Depending on how realistically you want the units to act and react, you could spawn another (larger) trigger once the round impacts. Any unit inside this radius that isn’t killed would switch to an explosion-react state where they dive to the ground if they’re moving or hunker down if they’re stationary. After their appropriate animation finishes, they can go back to their normal state.
How the units flee the impact zone is another matter. Realistically, there’s no way to tell where the precise impact point is when you hear a mortar round incoming. (Well, realistically, there’s no way to outrun an incoming mortar… you’d just try to get behind/under cover if you hear one) People would probably pick a semi-random direction to run in (with a preference towards objects that may protect them, or even other units as your survival instinct may suggest their bodies could shield you), but they’d also tend to flock together a bit. The best way to simulate that would be to detect nearby objects and units to the impact zone and find a normalized point within the impact zone that lies close to their location. The point from which units would flee would be the inverse of that point.
So for example, you have a blast radius that lies directly west of a “bunker” object, with a small group of trees to the east. Assuming the points of the impact zone have (-1,-1) at the SW corner and (1,1) at the NE, the closest point of desirable movement would be something like (0,0.75), with the fleeing point being (0,-0.75). Units would spread out from that point, with ones really close to the trees running for them, while everyone else more or less makes for the bunker (kinda, since objects at the N and S ends of the impact zone would actually run more or less perpendicular to it, but they’re still getting away from the mortar round).

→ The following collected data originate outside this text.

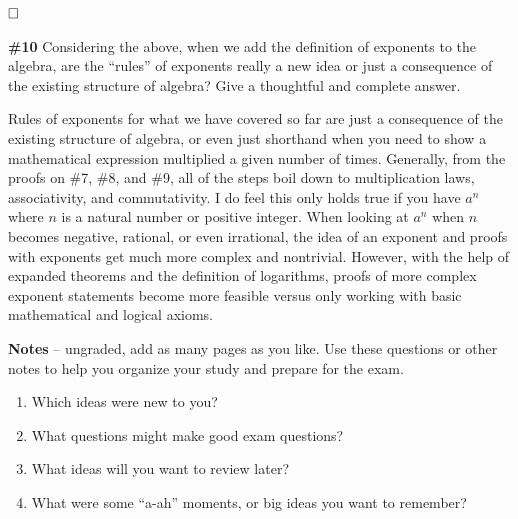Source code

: \documentclass{article}
\newcommand{\sectionbreak}{\clearpage}
\newcommand{\qed}{$\hfill \square$}
\begin{document}
\qed

\sectionbreak
\textbf{\#10} Considering the above, when we add the definition of exponents to the algebra, are the ``rules'' of exponents really a new idea or just a consequence of the existing structure of algebra? Give a thoughtful and complete answer.

\medskip

Rules of exponents for what we have covered so far are just a consequence of the existing structure of algebra, or even just shorthand when you need to show a mathematical expression multiplied a given number of times. Generally, from the proofs on \#7, \#8, and \#9, all of the steps boil down to multiplication laws, associativity, and commutativity. I do feel this only holds true if you have $a^n$ where $n$ is a natural number or positive integer. When looking at $a^n$ when $n$ becomes negative, rational, or even irrational, the idea of an exponent and proofs with exponents get much more complex and nontrivial. However, with the help of expanded theorems and the definition of logarithms, proofs of more complex exponent statements become more feasible versus only working with basic mathematical and logical axioms.

\bigbreak


\sectionbreak
\textbf{Notes} -- ungraded, add as many pages as you like.
\medbreak
Use these questions or other notes to help you organize your study and prepare for the exam.

\begin{enumerate}
    \item Which ideas were new to you?
    \item What questions might make good exam questions?
    \item What ideas will you want to review later?
    \item What were some ``a-ah'' moments, or big ideas you want to remember?
\end{enumerate}

\bigbreak

\end{document}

Of course, if this is all a bit more complex than you cared to get, you could just select the fleeing point at random. It’ll have the unfortunate side-effect that if the fleeing point is at (-1,0) and a unit is standing slightly to the east of that, he’s probably not going to make it out alive, since he’ll foolishly run through the entire impact zone instead of moving a few feet to the west. So if you care more about troops surviving (to avoid frustrating the player or making mortars too overpowered), I’d recommend just offsetting the center of the impact zone by 0.25 or so in a random direction and have units run from that.